Direct mycologic examination of abscess contents with 10% potassium hydroxide found yeastlike cells, pseudomycelium, and true mycelium (Fig 1, D). T inkin was isolated from culture. Antifungal susceptibility testing according to the EUCAST method found that the strain was susceptible to amphotericin B (minimum inhibitory concentrations [MIC], 0.25 mg/L), fluconazole (MIC, 0.25 mg/L), voriconazole (MIC, ≤0.016 mg/L), and posaconazole (MIC, 0.03 mg/L) and resistant to caspofungin (MIC, 1 mg/L), micafungin (MIC, 2 mg/L), and 5-fluorocytosine (MIC, ≥64 mg/L). Voriconazole was initiated (intravenous loading dose of 6 mg/kg every 12 hours at day 1 and then 4 mg/kg every 12 hours intravenously). Tapering of immunosuppressive regimen was undertaken (tacrolimus and prednisolone dosing was decreased and mycophenolate mofetil was stopped). The thigh abscess was surgically drained, and surgical samples yielded the same strain of T inkin. Voriconazole treatment led to a rapid improvement with reduction in skin lesions, resolution of systemic signs, and inflammatory parameters. Renal function was preserved. The patient was switched to oral voriconazole (200 mg twice daily) after 1 month of intravenous therapy. Five months later, whole-body computed tomography scan showed a complete resolution of subcutaneous and deep-seated lesions.

Discussion

Disseminated infections caused by Trichosporon are uncommon, affecting immunocompromised hosts, especially those with prolonged neutropenia.1, 2 In patients with hematologic malignancies, Trichosporon is the second most common disseminated yeast infection after Candida. More than 200 cases of invasive Trichosporon infections have been reported in the literature but only 15 cases in solid organ recipients.4, 5 Autoimmune diseases, solid tumors, AIDS, severe organ failure, extensive burns, invasive procedures, hospitalization in intensive care units, and preterm newborns have been reported as risk factors for Trichosporon infection.1, 2, 4

A complete revised taxonomy of the genus was adopted in 1994. Since then Trichosporon asahii is by far the most frequently reported agent of disseminated trichosporonosis. T inkin is primarily associated with superficial infections but can also be responsible for invasive infections, mostly in patients with hematologic malignancies.2, 4 Only 2 cases of disseminated trichosporonosis caused by T inkin have been reported in patients with solid organ transplantation (lung and heart transplantations) but never in kidney transplant recipients.6, 7 Trichosporon infections mostly occurred within a year of transplantation. After fungemia caused by Trichosporon, skin and lung are the most frequently involved locations, described in 30% to 50% of cases.1, 4, 8 Skin lesions present mostly as erythematous or purpuric papules and nodules with central necrosis or ulceration, localized on the trunk, face, or limbs. Rarely, atypical forms have been described, such as multiple subcutaneous abscesses or hemorrhagic ulcerative nodules.

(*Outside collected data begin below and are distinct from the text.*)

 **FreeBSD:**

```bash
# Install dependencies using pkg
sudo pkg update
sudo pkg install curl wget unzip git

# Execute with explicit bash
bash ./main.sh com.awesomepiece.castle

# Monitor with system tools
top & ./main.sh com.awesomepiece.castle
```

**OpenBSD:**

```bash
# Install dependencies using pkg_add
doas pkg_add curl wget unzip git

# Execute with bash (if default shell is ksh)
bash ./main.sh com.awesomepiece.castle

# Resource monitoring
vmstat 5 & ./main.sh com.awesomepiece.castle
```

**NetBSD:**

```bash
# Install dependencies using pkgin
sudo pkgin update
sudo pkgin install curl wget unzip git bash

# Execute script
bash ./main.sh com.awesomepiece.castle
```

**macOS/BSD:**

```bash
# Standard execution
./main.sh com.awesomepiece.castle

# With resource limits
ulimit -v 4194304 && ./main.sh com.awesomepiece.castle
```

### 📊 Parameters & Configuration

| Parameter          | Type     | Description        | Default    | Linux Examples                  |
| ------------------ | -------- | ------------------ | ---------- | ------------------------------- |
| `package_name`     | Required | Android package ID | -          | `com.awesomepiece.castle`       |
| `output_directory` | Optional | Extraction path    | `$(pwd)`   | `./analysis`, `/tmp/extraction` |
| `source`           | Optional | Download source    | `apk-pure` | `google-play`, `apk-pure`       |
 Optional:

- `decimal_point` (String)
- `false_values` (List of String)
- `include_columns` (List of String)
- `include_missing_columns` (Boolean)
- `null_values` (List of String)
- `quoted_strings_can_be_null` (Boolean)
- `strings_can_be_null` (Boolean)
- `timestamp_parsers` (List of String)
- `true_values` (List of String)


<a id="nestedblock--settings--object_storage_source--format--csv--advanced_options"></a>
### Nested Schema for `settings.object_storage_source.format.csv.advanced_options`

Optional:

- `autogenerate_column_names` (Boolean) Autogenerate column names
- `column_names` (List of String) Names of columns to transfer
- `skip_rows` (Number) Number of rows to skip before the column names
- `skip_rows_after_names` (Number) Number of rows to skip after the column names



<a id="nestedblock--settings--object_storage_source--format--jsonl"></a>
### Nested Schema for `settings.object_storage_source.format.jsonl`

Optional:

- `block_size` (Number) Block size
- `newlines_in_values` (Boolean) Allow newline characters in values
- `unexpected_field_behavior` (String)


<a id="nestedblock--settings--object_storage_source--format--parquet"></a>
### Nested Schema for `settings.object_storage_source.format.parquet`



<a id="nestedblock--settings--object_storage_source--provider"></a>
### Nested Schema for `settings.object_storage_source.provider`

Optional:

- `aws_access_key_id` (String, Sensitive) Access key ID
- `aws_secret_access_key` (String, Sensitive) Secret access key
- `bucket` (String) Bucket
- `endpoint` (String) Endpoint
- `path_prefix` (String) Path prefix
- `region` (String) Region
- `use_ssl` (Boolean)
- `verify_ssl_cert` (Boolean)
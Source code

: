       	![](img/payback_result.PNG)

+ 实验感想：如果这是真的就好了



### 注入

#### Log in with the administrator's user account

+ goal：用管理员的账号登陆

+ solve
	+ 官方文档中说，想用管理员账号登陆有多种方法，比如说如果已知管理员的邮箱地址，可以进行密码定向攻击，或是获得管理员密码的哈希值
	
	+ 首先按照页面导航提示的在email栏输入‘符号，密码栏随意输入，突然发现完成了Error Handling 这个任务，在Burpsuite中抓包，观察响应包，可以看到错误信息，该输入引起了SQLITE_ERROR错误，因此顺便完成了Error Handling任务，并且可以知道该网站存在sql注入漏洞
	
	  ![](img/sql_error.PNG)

Disseminated trichosporonosis has a very poor prognosis, with a mortality rate of 42% to 87.5%.2, 4, 5 Little data about in vitro and in vivo activity of antifungal drugs against Trichosporon are available and therapeutic management remains challenging. Triazoles seem to have a better antifungal activity than amphotericin B, whereas echinocandins are not effective. Fluconazole has less in vitro and in vivo efficacy than voriconazole, posaconazole, or isavuconazole.2, 4, 5

This case suggests that prolonged treatment with voriconazole in association with a tapering of immunosuppressive therapy may be a safe and effective treatment of invasive T inkin infection in the setting of renal transplantation.